When Julian Schwinger derived the first-order correction to the electron’s magnetic anomaly (alpha/2pi), he anchored quantum electrodynamics (QED) in a legendary tier of predictive precision. Decades later, Laporta’s evaluation of 3-loop Feynman diagrams pushed that precision to over twelve decimal places.
But as Feynman himself famously noted, computing numbers through a massive statistical bookkeeping machine of virtual particle clouds leaves the actual physical mechanism completely opaque. Why do the signs flip from positive to negative, then back to positive? Why do the numbers scale the way they do?

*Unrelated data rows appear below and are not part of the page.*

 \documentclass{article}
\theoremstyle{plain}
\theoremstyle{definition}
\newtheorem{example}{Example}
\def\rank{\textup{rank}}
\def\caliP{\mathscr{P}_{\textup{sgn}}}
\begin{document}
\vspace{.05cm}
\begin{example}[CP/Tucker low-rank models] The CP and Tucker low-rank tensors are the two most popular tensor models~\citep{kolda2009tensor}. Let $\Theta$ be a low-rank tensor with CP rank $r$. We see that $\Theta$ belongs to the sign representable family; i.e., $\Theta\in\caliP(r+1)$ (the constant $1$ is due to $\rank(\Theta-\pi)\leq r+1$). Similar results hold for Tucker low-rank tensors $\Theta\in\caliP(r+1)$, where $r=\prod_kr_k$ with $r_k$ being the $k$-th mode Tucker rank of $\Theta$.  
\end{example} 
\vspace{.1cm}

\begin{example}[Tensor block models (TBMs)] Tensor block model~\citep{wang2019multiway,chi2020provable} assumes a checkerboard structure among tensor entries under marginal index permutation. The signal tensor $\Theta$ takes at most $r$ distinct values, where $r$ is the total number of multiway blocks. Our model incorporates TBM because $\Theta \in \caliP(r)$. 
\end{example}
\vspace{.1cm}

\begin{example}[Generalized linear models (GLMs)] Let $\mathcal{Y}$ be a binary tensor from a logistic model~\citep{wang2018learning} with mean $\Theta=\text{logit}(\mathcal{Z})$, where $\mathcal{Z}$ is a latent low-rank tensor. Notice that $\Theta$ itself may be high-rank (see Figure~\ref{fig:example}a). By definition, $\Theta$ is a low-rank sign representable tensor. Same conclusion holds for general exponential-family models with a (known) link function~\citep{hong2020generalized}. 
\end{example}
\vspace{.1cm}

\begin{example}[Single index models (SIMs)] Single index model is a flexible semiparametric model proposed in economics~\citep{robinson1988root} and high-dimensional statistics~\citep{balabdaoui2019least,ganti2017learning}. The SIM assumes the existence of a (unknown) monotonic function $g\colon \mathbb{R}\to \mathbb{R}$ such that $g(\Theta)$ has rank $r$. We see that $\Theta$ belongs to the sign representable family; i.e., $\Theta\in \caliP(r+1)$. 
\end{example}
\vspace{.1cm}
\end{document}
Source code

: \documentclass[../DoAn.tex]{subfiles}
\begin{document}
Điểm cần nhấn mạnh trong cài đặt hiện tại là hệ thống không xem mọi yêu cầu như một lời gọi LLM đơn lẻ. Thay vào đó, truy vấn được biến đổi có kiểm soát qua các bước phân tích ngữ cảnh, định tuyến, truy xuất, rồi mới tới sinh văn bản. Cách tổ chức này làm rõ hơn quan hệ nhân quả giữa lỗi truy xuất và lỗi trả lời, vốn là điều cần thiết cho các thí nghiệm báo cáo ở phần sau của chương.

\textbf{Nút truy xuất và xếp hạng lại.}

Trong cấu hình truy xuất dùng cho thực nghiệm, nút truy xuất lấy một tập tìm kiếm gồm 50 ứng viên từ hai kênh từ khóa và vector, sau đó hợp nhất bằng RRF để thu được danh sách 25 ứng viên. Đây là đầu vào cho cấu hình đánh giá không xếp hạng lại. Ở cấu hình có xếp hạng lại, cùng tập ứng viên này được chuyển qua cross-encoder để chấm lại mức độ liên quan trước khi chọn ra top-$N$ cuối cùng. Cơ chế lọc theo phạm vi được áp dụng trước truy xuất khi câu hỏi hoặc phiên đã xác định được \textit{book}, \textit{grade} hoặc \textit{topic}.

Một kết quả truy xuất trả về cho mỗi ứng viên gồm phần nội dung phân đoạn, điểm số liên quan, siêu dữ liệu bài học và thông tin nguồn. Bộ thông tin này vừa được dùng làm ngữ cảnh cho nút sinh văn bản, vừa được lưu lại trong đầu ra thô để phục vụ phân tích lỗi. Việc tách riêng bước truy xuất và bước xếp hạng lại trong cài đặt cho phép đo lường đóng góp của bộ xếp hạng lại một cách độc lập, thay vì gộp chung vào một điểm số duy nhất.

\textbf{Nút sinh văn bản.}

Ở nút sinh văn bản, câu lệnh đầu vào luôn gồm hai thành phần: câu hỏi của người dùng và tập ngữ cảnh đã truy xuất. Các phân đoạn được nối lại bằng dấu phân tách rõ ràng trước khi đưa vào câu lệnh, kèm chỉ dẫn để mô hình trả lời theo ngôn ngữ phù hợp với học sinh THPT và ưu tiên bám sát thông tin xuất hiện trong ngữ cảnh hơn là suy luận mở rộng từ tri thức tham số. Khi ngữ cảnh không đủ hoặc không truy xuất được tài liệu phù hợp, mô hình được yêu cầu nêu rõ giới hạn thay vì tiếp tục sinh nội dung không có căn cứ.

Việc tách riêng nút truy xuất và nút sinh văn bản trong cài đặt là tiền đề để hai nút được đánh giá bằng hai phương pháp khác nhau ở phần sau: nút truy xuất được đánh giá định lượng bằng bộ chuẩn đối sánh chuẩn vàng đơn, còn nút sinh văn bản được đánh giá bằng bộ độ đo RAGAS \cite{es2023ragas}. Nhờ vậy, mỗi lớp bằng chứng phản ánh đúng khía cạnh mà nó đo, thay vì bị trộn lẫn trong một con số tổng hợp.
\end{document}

In my newly published paper, Demystifying the Electron’s AMM and the Fine-Structure Constant Once More, I present a radical but intuitive alternative: a ‘phenomenological’ structural mapping that translates abstract multi-loop algebra into a continuous, non-linear classical feedback loop (Lenz’s Law) operating within a finite, fat toroidal wave-envelope.
Before you read it, let’s address the elephant in the room. The paper arrives at numbers that match the QED calculates but, yes, these calculations are also based on a few parameters that need to be set to calculate the integrals (Legendre boundary value integrals). Hence, the success of this approach – the first three terms (+0.5, -0.328, and +1.181) are the same or almost the same as the first three QED-terms – may be criticized.
We, therefore, included the Python framework in the paper, so any reader can check the outcome and judge and refine this framework.